All of this arises a big question (or, more likely, a few): If all we think of as ourselves isn’t our true Self, what is it?
Put, ego. While we often throw around this term to refer to someone’s less attractive qualities, their big headedness, over-confidence, or cockiness, “ego” is nothing more than individuality. It is our identifiers’ total, the ways we define ourselves, from profession to musical preference to political ideology. It is our “I-ness.”
All of that, in itself, is not a bad thing. Our humanity, both physical and mental, allows us to interact with the world. The ego becomes problematic when we forget that it is only a temporary state. Like all things in nature, it is transient. The transcendental Self is eternal, unchanging – and the core of every one of us.
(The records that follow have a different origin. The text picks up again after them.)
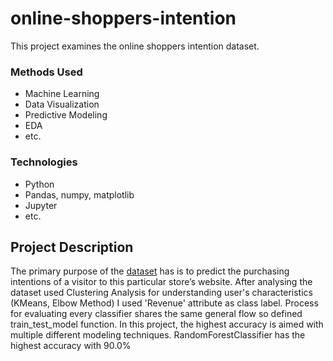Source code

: # online-shoppers-intention
This project examines the online shoppers intention dataset.

### Methods Used
* Machine Learning
* Data Visualization
* Predictive Modeling
* EDA
* etc.

### Technologies
* Python
* Pandas, numpy, matplotlib
* Jupyter
* etc. 

## Project Description

The primary purpose of the [dataset](https://archive.ics.uci.edu/ml/datasets/Online+Shoppers+Purchasing+Intention+Dataset) has  is to predict the purchasing intentions of a visitor to this particular store’s website. 
After analysing the dataset used Clustering Analysis for understanding user's characteristics (KMeans, Elbow Method)
I used 'Revenue' attribute as class label.
Process for evaluating every classifier shares the same general flow so defined train_test_model function.
In this project, the highest accuracy is aimed with multiple different modeling techniques. 
RandomForestClassifier has the highest accuracy with 90.0%
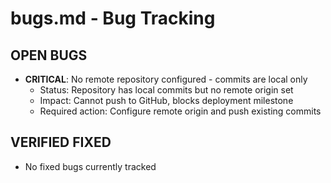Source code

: # bugs.md - Bug Tracking

## OPEN BUGS
- **CRITICAL**: No remote repository configured - commits are local only
  - Status: Repository has local commits but no remote origin set
  - Impact: Cannot push to GitHub, blocks deployment milestone
  - Required action: Configure remote origin and push existing commits

## VERIFIED FIXED
- No fixed bugs currently tracked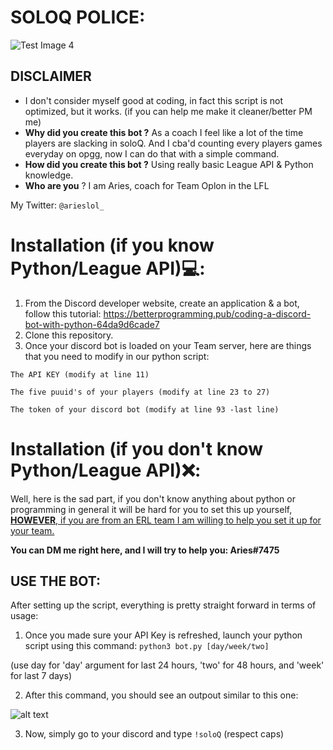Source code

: # SOLOQ POLICE:

![Test Image 4](https://cdn.discordapp.com/attachments/783997102996979733/943096797201588255/discordpolice.png)

## DISCLAIMER

* I don't consider myself good at coding, in fact this script is not optimized, but it works. (if you can help me make it cleaner/better PM me)
* **Why did you create this bot ?** As a coach I feel like a lot of the time players are slacking in soloQ. And I cba'd counting every players games everyday on opgg, now I can do that with a simple command.
* **How did you create this bot ?** Using really basic League API & Python knowledge.
* **Who are you** ? I am Aries, coach for Team Oplon in the LFL

My Twitter:
`@arieslol_`

# Installation (if you know Python/League API)💻:

1) From the Discord developer website, create an application & a bot, follow this tutorial: https://betterprogramming.pub/coding-a-discord-bot-with-python-64da9d6cade7
2) Clone this repository.
3) Once your discord bot is loaded on your Team server, here are things that you need to modify in our python script:

`The API KEY (modify at line 11)`

`The five puuid's of your players (modify at line 23 to 27)`

`The token of your discord bot (modify at line 93 -last line)`

# Installation (if you **don't know** Python/League API)❌:

Well, here is the sad part, if you don't know anything about python or programming in general it will be hard for you to set this up yourself, <ins>**HOWEVER**, if you are from an ERL team I am willing to help you set it up for your team.</ins>

**You can DM me right here, and I will try to help you: Aries#7475**

## USE THE BOT:

After setting up the script, everything is pretty straight forward in terms of usage:

1) Once you made sure your API Key is refreshed, launch your python script using this command:
    `python3 bot.py [day/week/two]`

(use day for 'day' argument for last 24 hours, 'two' for 48 hours, and 'week' for last 7 days)

2) After this command, you should see an outpout similar to this one:

![alt text](https://cdn.discordapp.com/attachments/869845585690230815/943972606929952888/unknown.png)

3) Now, simply go to your discord and type `!soloQ` (respect caps)
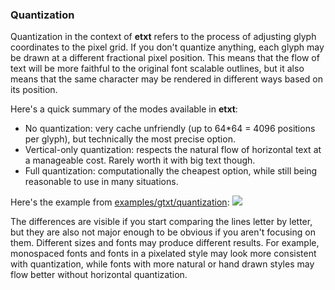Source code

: ### Quantization
Quantization in the context of **etxt** refers to the process of adjusting glyph coordinates to the pixel grid. If you don't quantize anything, each glyph may be drawn at a different fractional pixel position. This means that the flow of text will be more faithful to the original font scalable outlines, but it also means that the same character may be rendered in different ways based on its position.

Here's a quick summary of the modes available in **etxt**:
- No quantization: very cache unfriendly (up to 64*64 = 4096 positions per glyph), but technically the most precise option.
- Vertical-only quantization: respects the natural flow of horizontal text at a manageable cost. Rarely worth it with big text though.
- Full quantization: computationally the cheapest option, while still being reasonable to use in many situations.

Here's the example from [examples/gtxt/quantization](https://github.com/tinne26/etxt/examples/gtxt/quantization):
![](https://github.com/tinne26/etxt/docs/img/etxt_quantization.png)

The differences are visible if you start comparing the lines letter by letter, but they are also not major enough to be obvious if you aren't focusing on them. Different sizes and fonts may produce different results. For example, monospaced fonts and fonts in a pixelated style may look more consistent with quantization, while fonts with more natural or hand drawn styles may flow better without horizontal quantization.
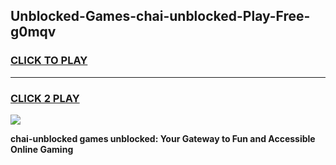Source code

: 
## Unblocked-Games-chai-unblocked-Play-Free-g0mqv
<h3>
<a href="https://premium76.site?title=chai-unblocked&ref=20M">CLICK TO PLAY</a></h3>
<hr>

<h3>
<a href="https://premium76.site?title=chai-unblocked&ref=20M">CLICK 2 PLAY</a>
  
</h3>

<a href="https://premium76.site?title=chai-unblocked&ref=19M"><img src="https://clearcache.store/games.png"></a>


**chai-unblocked games unblocked: Your Gateway to Fun and Accessible Online Gaming**
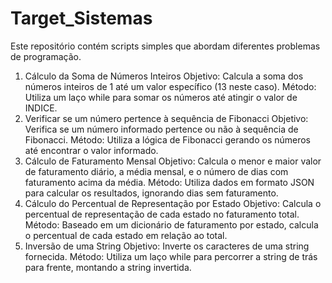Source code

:# Target_Sistemas
Este repositório contém scripts simples que abordam diferentes problemas de programação.

1. Cálculo da Soma de Números Inteiros
Objetivo: Calcula a soma dos números inteiros de 1 até um valor específico (13 neste caso).
Método: Utiliza um laço while para somar os números até atingir o valor de INDICE.
2. Verificar se um número pertence à sequência de Fibonacci
Objetivo: Verifica se um número informado pertence ou não à sequência de Fibonacci.
Método: Utiliza a lógica de Fibonacci gerando os números até encontrar o valor informado.
3. Cálculo de Faturamento Mensal
Objetivo: Calcula o menor e maior valor de faturamento diário, a média mensal, e o número de dias com faturamento acima da média.
Método: Utiliza dados em formato JSON para calcular os resultados, ignorando dias sem faturamento.
4. Cálculo do Percentual de Representação por Estado
Objetivo: Calcula o percentual de representação de cada estado no faturamento total.
Método: Baseado em um dicionário de faturamento por estado, calcula o percentual de cada estado em relação ao total.
5. Inversão de uma String
Objetivo: Inverte os caracteres de uma string fornecida.
Método: Utiliza um laço while para percorrer a string de trás para frente, montando a string invertida.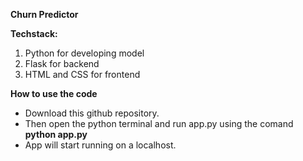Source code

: **Churn Predictor**

**Techstack:** 
1. Python for developing model
2. Flask for backend 
3. HTML and CSS for frontend

**How to use the code**
* Download this github repository.
* Then open the python terminal and run app.py using the comand **python app.py**
* App will start running on a localhost.

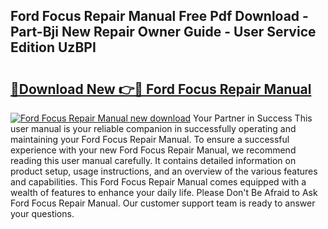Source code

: ## Ford Focus Repair Manual Free Pdf Download - Part-Bji New Repair Owner Guide - User Service Edition UzBPI

# <h2><a href="http://bc61005.oget.top/?id=Ford+Focus+Repair+Manual">🔗Download New 👉🔴 Ford Focus Repair Manual</a></h2>

[![Ford Focus Repair Manual new download](https://i.imgur.com/5g1atiW.png)](http://bc61005.oget.top/?id=Ford+Focus+Repair+Manual)
Your Partner in Success This user manual is your reliable companion in successfully operating and maintaining your Ford Focus Repair Manual. To ensure a successful experience with your new Ford Focus Repair Manual, we recommend reading this user manual carefully. It contains detailed information on product setup, usage instructions, and an overview of the various features and capabilities. This Ford Focus Repair Manual comes equipped with a wealth of features to enhance your daily life. Please Don't Be Afraid to Ask Ford Focus Repair Manual. Our customer support team is ready to answer your questions.
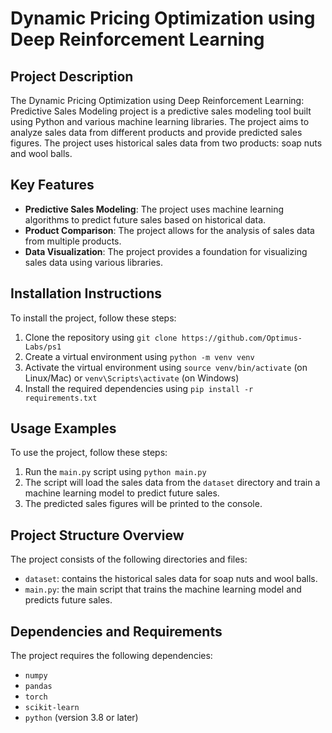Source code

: # Dynamic Pricing Optimization using Deep Reinforcement Learning

## Project Description

The Dynamic Pricing Optimization using Deep Reinforcement Learning: Predictive Sales Modeling project is a predictive sales modeling tool built using Python and various machine learning libraries. The project aims to analyze sales data from different products and provide predicted sales figures. The project uses historical sales data from two products: soap nuts and wool balls.

## Key Features

- **Predictive Sales Modeling**: The project uses machine learning algorithms to predict future sales based on historical data.
- **Product Comparison**: The project allows for the analysis of sales data from multiple products.
- **Data Visualization**: The project provides a foundation for visualizing sales data using various libraries.

## Installation Instructions

To install the project, follow these steps:

1. Clone the repository using `git clone https://github.com/Optimus-Labs/ps1`
2. Create a virtual environment using `python -m venv venv`
3. Activate the virtual environment using `source venv/bin/activate` (on Linux/Mac) or `venv\Scripts\activate` (on Windows)
4. Install the required dependencies using `pip install -r requirements.txt`

## Usage Examples

To use the project, follow these steps:

1. Run the `main.py` script using `python main.py`
2. The script will load the sales data from the `dataset` directory and train a machine learning model to predict future sales.
3. The predicted sales figures will be printed to the console.

## Project Structure Overview

The project consists of the following directories and files:

- `dataset`: contains the historical sales data for soap nuts and wool balls.
- `main.py`: the main script that trains the machine learning model and predicts future sales.

## Dependencies and Requirements

The project requires the following dependencies:

- `numpy`
- `pandas`
- `torch`
- `scikit-learn`
- `python` (version 3.8 or later)

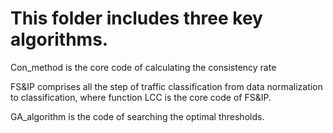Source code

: # This folder includes three key algorithms.

Con_method is the core code of calculating the consistency rate

FS&IP comprises all the step of traffic classification from data normalization to classification, where function LCC is the core code of FS&IP.

GA_algorithm is the code of searching the optimal thresholds.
It is through getting in touch with our universality that we achieve samadhi.
When we cling to our ego-personalities, we lose our chance to come in contact with our true Selves.
The Yoga Practice Helps Us Become Aware
That’s the idea, anyway. It’s no small feat, this Self-realization thing. There’s a reason it’s assumed we have multiple lifetimes to achieve it. Patanjali provides a route to follow, offering us a guidebook for the journey in his Yoga Sutras. The various practices we use to make the trip are merely different cars on the same road. They are the means to the end rather than the end in itself.
This includes yoga asana practice. While to an outside eye, yoga practice may seem to be an impressive series of circus tricks, it’s meant as a place for burning away the trappings of ego. By forcing us to look at our reactions and observe our minds at work, the challenging poses of the Ashtanga yoga asana tradition make us aware of the transient nature of our thoughts. The seemingly endless progression of the six series eventually removes any achievement-based motivation. There is no finish line, and so learning how to act without endgame or ego becomes necessary if you intend to continue. Asana practice becomes an exercise in ego-less action.
Deconstructing or Building The Ego
As any good chemist knows. However, an experiment’s results depend just as much on what you put in the crucible as the catalyst itself. Yoga practice, like anything else, can become an identifier if we let it. Creating our sense of Self around being “Ashtangis” and our accomplishments are easy to end up building the ego, rather than deconstructing it.
It’s also very human. Preventing it requires integrity and accountability, from both inside and out. A good yoga teacher can be indispensable for keeping us in check. So is an attitude of surrender, in particular surrender to the method. Yoga gives us a gift through its structure and systemization. It doesn’t allow room for choice or creativity. In surrendering to this method, we protect ourselves from the possessive temptations of ego.
Your True Motivation in Your Ashtanga Yoga Practice
The most important tool, however, is our awareness. By teaching us to watch our thoughts, yoga practice also guides us towards being cognizant of our relationship with the asana practice. We begin to notice if we base our self-worth on our “success” at asana, basing our self-esteem on whether or not we achieve that next impressive posture or transition. Comparative thinking no longer goes unrecognized to one in the practice of watching their thoughts. When we compare ourselves to others, we can assess the productivity of our thinking.
This essential awareness is the first step towards cultivating the right action and the right attitude towards practice. It helps us group our thoughts and actions by their conduciveness to our growth and the path to Self-realization. All we have to do is watch.
Next time you post that yoga selfie or beat yourself up for “bad” practice, ask yourself: What are these thoughts? Where do my intention and motivation lie? Are they helping to deconstruct my ego? Or are they simply building it up?